Dataset entries:
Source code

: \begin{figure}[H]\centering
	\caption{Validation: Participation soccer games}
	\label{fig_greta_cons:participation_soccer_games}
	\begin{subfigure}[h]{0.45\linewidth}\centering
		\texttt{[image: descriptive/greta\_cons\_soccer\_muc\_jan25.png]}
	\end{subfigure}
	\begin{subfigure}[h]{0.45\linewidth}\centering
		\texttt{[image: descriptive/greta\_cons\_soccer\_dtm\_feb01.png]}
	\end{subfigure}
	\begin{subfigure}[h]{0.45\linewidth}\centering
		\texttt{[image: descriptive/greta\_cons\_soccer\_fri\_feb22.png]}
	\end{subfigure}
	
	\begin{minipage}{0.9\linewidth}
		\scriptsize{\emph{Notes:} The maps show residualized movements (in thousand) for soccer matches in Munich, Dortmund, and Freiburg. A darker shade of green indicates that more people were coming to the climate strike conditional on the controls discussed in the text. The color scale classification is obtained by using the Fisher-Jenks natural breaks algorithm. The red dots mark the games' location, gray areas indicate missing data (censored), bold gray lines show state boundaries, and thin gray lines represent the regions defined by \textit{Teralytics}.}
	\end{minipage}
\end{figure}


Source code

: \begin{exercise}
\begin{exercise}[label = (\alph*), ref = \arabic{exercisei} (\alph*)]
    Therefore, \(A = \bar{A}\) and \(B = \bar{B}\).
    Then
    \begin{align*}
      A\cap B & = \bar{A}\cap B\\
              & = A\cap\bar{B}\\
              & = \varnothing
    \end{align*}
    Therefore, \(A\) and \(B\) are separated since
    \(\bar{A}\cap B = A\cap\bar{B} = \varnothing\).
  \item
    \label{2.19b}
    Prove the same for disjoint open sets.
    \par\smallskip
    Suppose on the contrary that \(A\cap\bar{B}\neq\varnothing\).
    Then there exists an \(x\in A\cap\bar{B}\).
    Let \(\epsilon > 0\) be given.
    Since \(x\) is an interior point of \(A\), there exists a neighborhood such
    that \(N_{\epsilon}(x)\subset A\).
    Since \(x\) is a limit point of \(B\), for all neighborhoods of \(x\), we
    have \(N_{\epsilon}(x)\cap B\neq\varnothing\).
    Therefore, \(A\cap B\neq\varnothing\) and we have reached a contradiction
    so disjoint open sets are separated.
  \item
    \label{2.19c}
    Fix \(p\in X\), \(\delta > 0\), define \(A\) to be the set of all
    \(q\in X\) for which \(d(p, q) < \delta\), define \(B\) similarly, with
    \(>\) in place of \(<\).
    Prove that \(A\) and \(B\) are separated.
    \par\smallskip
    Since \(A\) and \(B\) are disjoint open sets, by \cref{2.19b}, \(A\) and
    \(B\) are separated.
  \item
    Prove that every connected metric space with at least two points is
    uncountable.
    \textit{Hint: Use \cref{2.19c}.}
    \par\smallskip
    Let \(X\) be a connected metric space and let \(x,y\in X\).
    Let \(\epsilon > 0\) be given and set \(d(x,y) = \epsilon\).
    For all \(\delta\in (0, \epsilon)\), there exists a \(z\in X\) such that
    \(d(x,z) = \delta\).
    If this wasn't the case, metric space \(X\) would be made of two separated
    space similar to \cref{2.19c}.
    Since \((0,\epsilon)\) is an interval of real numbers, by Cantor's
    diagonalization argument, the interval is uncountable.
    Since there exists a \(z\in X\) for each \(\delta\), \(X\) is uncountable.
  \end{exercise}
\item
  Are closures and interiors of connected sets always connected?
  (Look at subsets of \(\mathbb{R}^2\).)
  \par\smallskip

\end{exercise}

==

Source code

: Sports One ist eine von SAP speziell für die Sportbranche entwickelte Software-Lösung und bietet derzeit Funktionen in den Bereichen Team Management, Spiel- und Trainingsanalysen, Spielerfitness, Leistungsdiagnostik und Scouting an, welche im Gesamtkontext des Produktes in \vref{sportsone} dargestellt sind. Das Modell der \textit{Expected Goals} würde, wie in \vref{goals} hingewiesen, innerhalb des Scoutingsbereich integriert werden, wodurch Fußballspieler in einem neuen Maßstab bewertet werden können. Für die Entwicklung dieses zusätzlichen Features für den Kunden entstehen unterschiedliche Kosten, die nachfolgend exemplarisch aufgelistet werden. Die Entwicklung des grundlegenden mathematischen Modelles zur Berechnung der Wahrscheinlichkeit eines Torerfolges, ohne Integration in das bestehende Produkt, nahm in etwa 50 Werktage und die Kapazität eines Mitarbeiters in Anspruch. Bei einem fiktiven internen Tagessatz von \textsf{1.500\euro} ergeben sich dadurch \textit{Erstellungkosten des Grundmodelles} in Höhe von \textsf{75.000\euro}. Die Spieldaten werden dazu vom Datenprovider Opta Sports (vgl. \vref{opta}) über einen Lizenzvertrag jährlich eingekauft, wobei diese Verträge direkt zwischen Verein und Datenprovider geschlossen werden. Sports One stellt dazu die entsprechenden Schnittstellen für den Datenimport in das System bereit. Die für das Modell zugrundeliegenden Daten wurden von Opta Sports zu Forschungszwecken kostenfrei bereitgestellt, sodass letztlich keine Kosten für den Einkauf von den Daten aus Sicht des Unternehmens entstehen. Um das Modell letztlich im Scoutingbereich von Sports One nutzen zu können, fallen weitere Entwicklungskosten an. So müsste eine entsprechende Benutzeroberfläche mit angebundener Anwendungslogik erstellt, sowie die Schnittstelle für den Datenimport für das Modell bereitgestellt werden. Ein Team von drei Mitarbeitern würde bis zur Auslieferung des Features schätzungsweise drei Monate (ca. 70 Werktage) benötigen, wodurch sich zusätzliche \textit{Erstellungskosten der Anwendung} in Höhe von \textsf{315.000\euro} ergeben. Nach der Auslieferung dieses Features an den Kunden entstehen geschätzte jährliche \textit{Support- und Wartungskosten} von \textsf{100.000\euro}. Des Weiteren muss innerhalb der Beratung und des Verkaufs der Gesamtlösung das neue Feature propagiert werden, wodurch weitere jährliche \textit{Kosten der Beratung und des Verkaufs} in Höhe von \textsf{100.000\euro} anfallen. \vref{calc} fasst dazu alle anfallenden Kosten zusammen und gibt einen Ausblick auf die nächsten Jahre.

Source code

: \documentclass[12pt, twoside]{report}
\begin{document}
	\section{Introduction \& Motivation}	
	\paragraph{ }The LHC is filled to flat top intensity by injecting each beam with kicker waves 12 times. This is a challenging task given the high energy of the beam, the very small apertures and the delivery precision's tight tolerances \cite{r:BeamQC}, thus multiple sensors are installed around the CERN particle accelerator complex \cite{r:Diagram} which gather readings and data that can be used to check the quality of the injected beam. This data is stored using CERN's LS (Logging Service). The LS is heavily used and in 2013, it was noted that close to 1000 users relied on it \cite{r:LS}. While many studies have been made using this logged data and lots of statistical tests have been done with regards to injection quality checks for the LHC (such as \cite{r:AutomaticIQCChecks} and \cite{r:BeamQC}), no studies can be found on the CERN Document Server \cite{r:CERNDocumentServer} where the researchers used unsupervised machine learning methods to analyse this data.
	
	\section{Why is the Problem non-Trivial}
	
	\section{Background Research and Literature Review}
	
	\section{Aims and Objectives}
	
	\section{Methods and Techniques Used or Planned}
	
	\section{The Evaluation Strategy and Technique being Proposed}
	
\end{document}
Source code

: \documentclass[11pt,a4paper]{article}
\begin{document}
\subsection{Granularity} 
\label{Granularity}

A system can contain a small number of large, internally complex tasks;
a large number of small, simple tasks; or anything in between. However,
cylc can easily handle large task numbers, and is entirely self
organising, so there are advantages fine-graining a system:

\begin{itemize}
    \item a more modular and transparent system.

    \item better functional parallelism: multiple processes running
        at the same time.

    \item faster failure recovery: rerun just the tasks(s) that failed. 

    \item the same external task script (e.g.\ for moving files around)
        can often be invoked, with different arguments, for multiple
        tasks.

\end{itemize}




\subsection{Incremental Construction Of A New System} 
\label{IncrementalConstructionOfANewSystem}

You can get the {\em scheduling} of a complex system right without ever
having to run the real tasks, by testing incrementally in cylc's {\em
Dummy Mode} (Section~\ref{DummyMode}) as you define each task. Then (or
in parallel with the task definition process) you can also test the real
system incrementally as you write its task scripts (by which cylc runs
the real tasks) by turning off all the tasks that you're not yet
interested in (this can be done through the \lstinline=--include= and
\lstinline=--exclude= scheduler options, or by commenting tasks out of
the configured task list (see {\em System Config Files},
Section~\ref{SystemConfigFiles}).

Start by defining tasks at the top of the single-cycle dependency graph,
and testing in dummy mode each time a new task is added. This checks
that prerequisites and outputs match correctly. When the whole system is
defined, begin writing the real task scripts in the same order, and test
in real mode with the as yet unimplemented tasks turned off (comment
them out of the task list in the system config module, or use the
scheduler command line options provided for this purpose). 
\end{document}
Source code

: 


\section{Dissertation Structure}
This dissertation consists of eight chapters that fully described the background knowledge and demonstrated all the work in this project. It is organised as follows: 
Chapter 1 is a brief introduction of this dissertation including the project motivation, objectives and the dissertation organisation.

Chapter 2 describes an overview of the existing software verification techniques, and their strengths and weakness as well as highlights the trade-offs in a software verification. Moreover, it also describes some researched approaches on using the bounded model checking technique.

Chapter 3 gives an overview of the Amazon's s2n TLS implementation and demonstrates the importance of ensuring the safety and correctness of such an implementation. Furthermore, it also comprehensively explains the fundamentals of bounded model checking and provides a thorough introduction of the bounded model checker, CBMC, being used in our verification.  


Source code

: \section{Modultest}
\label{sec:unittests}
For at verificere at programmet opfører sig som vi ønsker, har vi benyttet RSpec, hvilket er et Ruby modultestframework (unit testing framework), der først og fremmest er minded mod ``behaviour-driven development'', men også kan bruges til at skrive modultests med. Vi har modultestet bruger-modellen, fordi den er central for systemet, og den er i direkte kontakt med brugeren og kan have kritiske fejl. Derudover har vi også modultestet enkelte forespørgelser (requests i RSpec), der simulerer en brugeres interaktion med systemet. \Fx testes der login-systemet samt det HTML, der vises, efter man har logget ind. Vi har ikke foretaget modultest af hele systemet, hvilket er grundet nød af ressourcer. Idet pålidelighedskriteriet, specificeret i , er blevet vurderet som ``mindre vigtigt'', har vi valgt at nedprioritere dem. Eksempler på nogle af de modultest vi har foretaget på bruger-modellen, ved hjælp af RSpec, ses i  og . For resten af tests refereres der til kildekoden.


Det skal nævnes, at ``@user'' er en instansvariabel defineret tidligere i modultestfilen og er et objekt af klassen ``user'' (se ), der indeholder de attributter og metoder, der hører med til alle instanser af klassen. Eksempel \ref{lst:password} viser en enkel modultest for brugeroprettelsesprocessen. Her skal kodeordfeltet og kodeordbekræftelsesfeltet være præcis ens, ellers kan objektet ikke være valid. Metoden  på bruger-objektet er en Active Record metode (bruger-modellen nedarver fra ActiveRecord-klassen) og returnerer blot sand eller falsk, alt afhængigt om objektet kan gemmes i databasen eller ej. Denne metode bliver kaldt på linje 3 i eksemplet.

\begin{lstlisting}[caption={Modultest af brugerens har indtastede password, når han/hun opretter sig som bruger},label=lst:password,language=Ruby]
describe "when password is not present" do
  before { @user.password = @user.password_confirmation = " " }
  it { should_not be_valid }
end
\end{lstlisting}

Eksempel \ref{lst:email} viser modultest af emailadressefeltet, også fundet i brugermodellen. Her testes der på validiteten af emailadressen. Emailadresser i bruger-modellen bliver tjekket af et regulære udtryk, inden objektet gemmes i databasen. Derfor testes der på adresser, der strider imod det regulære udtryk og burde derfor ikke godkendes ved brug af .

**Requirement**
Return the span of lines in the data above that opens at the line with "Prove that \(A\) and \(B\) are separated." and closes at the line with "Let \(X\) be", exactly, ends included, nothing else.

**Solved exercise**
    Prove that \(A\) and \(B\) are separated.
    \par\smallskip
    Since \(A\) and \(B\) are disjoint open sets, by \cref{2.19b}, \(A\) and
    \(B\) are separated.
  \item
    Prove that every connected metric space with at least two points is
    uncountable.
    \textit{Hint: Use \cref{2.19c}.}
    \par\smallskip
    Let \(X\) be a connected metric space and let \(x,y\in X\).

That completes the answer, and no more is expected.